The answer at that point was no.
“Two problems existed then,” Denworth stated. “First, the market as a whole was not ready. Second, we as a company were not ready. We had 300 engineers in the company then, seven years ago, so we started at the data layer. But our architecture was ultimately intended to merge file and object structures together – and to be a database.”
To do this, VAST Data rethought how deep learning databases worked, with what they term their VAST Disaggregated Shared-Everything [DASE] architecture.
”You don’t work in a batch concept,” Denworth said. “Every data event triggers a computer event. Yet, forever you have had the idea of having event OR data driven systems, where you put the data in a data lake and process it. With the DASE architecture under the Data Store, we have broken down the limits. Before, no one could transact to these systems very fast. Hadoop, for example, was never meant to be transactional. We saw an opportunity to do something different and new, by building data structures to allow hundreds of cores access without corrupting data. Then you could really scale.”
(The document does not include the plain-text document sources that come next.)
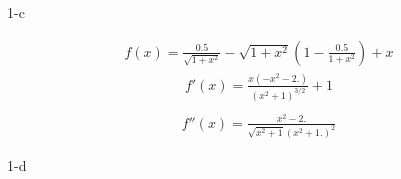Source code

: \documentclass[11pt]{article}
\begin{document}
\begin{prob}{1-c}
\end{prob}
\begin{sol} 

\begin{eqnarray*}
f(x)=\frac{0.5}{\sqrt{1+x^2}}-\sqrt{1+x^2} \left(1-\frac{0.5}{1+x^2}\right)+x 
\end{eqnarray*}
\begin{eqnarray*}
f'(x)=\frac{x \left(-x^2-2.\right)}{\left(x^2+1\right)^{3/2}}+1 \\
\end{eqnarray*}
\begin{eqnarray*}
f''(x)=\frac{x^2-2.}{\sqrt{x^2+1} \left(x^2+1.\right)^2}
\end{eqnarray*}

\end{sol}

\begin{prob}{1-d}
\end{prob}
\begin{sol} 



\end{sol}
\end{document}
The first building block in this was the VAST DataStore, the foundation of their platform which, like their core storage, eliminates storage tiering completely. It also significantly reduces price, as resolving the cost of flash storage has been critical to laying the foundation for deep learning for enterprise customers,
“It starts with the VAST DataStore to make all types of data eligible for use,” Denworth stated. “This allows DataStore to meet the needs of today’s extreme AI computing architectures like the SuperPOD systems, and world-leading big data and HPC platforms. Its system efficiency also brings archive economics to flash infrastructure. To date, VAST has shipped more than 10 exabytes of data globally.
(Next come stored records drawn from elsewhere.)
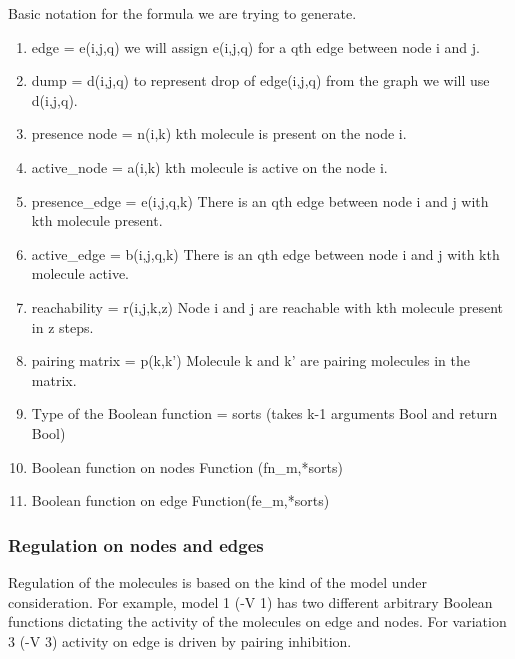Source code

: Basic notation for the formula we are trying to generate.
\begin{enumerate}

\item edge = e(i,j,q)      
      we will assign e(i,j,q) for a qth edge between node i and j.

\item dump = d(i,j,q)
      to represent drop of edge(i,j,q) from the graph we will use d(i,j,q).        
       
\item presence node = n(i,k) 
	  kth molecule is present on the node i.
      
\item active\_node = a(i,k) 
      kth molecule is active on the node i.
      
\item presence\_edge = e(i,j,q,k)
      There is an qth edge between node i and j with kth molecule present.

\item active\_edge = b(i,j,q,k)
      There is an qth edge between node i and j with kth molecule active.

\item reachability = r(i,j,k,z)
      Node i and j are reachable with kth molecule present in z steps.

\item pairing matrix = p(k,k')
      Molecule k and k' are pairing molecules in the matrix.

\item Type of the Boolean function = sorts (takes k-1 arguments Bool and return Bool) 
\item Boolean function on nodes Function (fn\_{m},*sorts) 

\item Boolean function on edge Function(fe\_{m},*sorts)

\end{enumerate}

\subsubsection{Regulation on nodes and edges}
Regulation of the molecules is based on the kind of the model under consideration. For example, model 1 (-V 1) has two different arbitrary Boolean functions dictating the activity of the molecules on edge and nodes. For variation 3 (-V 3) activity on edge is driven by pairing inhibition.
The second component is the VAST DataBase, a semantic database layer that has been added natively into the system to add structure to unstructured natural data.
“The VAST DataStore is just an unstructured database, while the VAST DataBase itself gives it a new structure and style,” Denworth noted. “This resolves the tradeoffs between transactions, in capturing and cataloguing natural data in real time, and analytics to analyze and correlate data in real-time, that overcomes the limits of transactional databases and now makes it possible to unify data warehouses with database systems.
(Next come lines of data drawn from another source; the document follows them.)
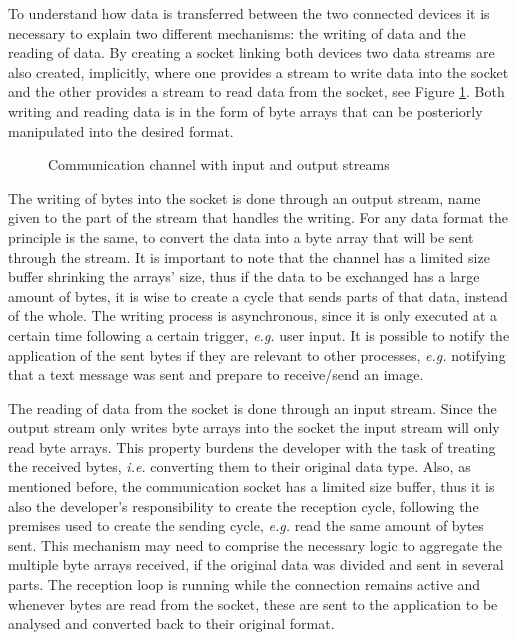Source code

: To understand how data is transferred between the two connected devices it is necessary to explain two different mechanisms: the writing of data and the reading of data. By creating a socket linking both devices two data streams are also created, implicitly, where one provides a stream to write data into the socket and the other provides a stream to read data from the socket, see Figure \ref{fig:inoutstreams}. Both writing and reading data is in the form of byte arrays that can be posteriorly manipulated into the desired format.

\begin{figure}[ht]
	\noindent{}
	\caption{\label{fig:inoutstreams} Communication channel with input and output streams}
\end{figure}

The writing of bytes into the socket is done through an output stream, name given to the part of the stream that handles the writing. For any data format the principle is the same, to convert the data into a byte array that will be sent through the stream. It is important to note that the channel has a limited size buffer shrinking the arrays' size, thus if the data to be exchanged has a large amount of bytes, it is wise to create a cycle that sends parts of that data, instead of the whole. The writing process is asynchronous, since it is only executed at a certain time following a certain trigger, \textit{e.g.} user input. It is possible to notify the application of the sent bytes if they are relevant to other processes, \textit{e.g.} notifying that a text message was sent and prepare to receive/send an image.

The reading of data from the socket is done through an input stream. Since the output stream only writes byte arrays into the socket the input stream will only read byte arrays. This property burdens the developer with the task of treating the received bytes, \textit{i.e.} converting them to their original data type. Also, as mentioned before, the communication socket has a limited size buffer, thus it is also the developer's responsibility to create the reception cycle, following the premises used to create the sending cycle, \textit{e.g.} read the same amount of bytes sent. This mechanism may need to comprise the necessary logic to aggregate the multiple byte arrays received, if the original data was divided and sent in several parts. The reception loop is running while the connection remains active and whenever bytes are read from the socket, these are sent to the application to be analysed and converted back to their original format.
“The transaction scale is enormous, with the query performance being 100x faster than hard drive-based data lakes because you no longer have to move through separate systems,” Denworth continued. “You have massive amounts of consolidation with just one namespace across all the data centres.”
This brings us to the third component, the need for an engine that can refine and process huge amounts of both unstructured and structured data. The DataBase engine is a scalable and ACID-transactional distributed system designed for rapid data capture while also featuring an exabyte-scale columnar data structure optimized for flash that enables deep and fast queries at any scale. The VAST DataEngine is a global function execution engine that adds application triggers and Python-based functions natively into the VAST DataPlatform.
“A lot of NVIDIA technology is woven through this system,” Denworth said. “In our cluster today, it is managed by an NVIDIA SmartNIC.”
Denworth said that while most analysts and many customers see this process as being in its opening rounds, and that there is a long way to go, the new VAST system is complete today, and is designed for customers who are ready to use it today.
“I think there is clearly a maturity curve in the market,” he stated. “We are self serving in terms of the customers we go after. We spend our time where the action is. As a result, our business has never been more robust.
“People moving into AI typically have one path,” Denworth added. “That is to assemble and build computers at a large scale of computers. Companies like Snowflake and Databricks have consolidated parts you would have to put things together for a Big Data market. They are on the right path. But they built their systems around business reporting and BI tools, rather than this era of deep learning. There is a big market here for those who can democratize it.”